- _Task prompt_: Check each line of the records below for the word "trabalho" and copy those where it appears.
*** Opening of Recorded information ***
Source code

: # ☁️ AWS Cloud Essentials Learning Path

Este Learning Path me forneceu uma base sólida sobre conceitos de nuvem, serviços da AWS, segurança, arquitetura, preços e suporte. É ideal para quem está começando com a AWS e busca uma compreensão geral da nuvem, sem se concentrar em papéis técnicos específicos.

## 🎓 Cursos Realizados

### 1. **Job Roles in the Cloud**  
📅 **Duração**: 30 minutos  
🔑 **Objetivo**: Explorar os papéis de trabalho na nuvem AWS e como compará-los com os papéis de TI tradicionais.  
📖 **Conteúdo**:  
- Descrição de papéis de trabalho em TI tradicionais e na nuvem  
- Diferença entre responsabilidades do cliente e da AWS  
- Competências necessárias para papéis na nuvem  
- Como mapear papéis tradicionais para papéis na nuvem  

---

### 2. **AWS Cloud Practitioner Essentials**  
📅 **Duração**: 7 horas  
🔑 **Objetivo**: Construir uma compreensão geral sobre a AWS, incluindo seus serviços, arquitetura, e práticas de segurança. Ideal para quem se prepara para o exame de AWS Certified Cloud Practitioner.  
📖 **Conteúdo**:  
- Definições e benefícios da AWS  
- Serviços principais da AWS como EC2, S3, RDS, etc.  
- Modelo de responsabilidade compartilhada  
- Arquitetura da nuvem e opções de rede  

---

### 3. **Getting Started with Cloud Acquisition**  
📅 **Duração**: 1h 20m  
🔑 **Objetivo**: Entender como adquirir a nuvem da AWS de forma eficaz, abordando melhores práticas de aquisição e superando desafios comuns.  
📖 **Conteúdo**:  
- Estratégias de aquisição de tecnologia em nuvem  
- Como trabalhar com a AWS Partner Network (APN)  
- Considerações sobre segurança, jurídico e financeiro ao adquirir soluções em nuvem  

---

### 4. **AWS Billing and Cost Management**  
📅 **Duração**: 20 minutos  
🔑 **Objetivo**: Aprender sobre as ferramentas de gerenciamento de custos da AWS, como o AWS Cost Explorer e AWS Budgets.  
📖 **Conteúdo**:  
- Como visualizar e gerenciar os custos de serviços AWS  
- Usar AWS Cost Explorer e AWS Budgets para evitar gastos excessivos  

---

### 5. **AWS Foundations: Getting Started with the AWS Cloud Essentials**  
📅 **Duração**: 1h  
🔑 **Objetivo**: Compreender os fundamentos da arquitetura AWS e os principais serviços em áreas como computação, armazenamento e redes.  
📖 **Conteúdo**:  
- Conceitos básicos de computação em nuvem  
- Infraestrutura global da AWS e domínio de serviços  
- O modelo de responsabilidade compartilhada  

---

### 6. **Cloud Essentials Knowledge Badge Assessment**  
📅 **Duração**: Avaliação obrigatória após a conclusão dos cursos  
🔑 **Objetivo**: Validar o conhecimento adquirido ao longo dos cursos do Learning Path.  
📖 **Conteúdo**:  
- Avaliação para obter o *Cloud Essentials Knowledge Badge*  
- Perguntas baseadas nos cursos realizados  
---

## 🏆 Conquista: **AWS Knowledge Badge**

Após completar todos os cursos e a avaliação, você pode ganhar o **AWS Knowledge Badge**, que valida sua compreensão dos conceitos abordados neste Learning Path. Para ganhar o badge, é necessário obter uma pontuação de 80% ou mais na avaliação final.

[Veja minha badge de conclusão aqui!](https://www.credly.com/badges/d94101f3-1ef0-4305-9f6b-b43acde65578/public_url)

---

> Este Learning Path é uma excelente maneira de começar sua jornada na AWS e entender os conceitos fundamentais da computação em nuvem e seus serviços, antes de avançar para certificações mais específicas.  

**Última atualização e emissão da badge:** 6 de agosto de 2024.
*** Close of Recorded information ***
- _Exercise answer_:
🔑 **Objetivo**: Explorar os papéis de trabalho na nuvem AWS e como compará-los com os papéis de TI tradicionais.  
- Descrição de papéis de trabalho em TI tradicionais e na nuvem  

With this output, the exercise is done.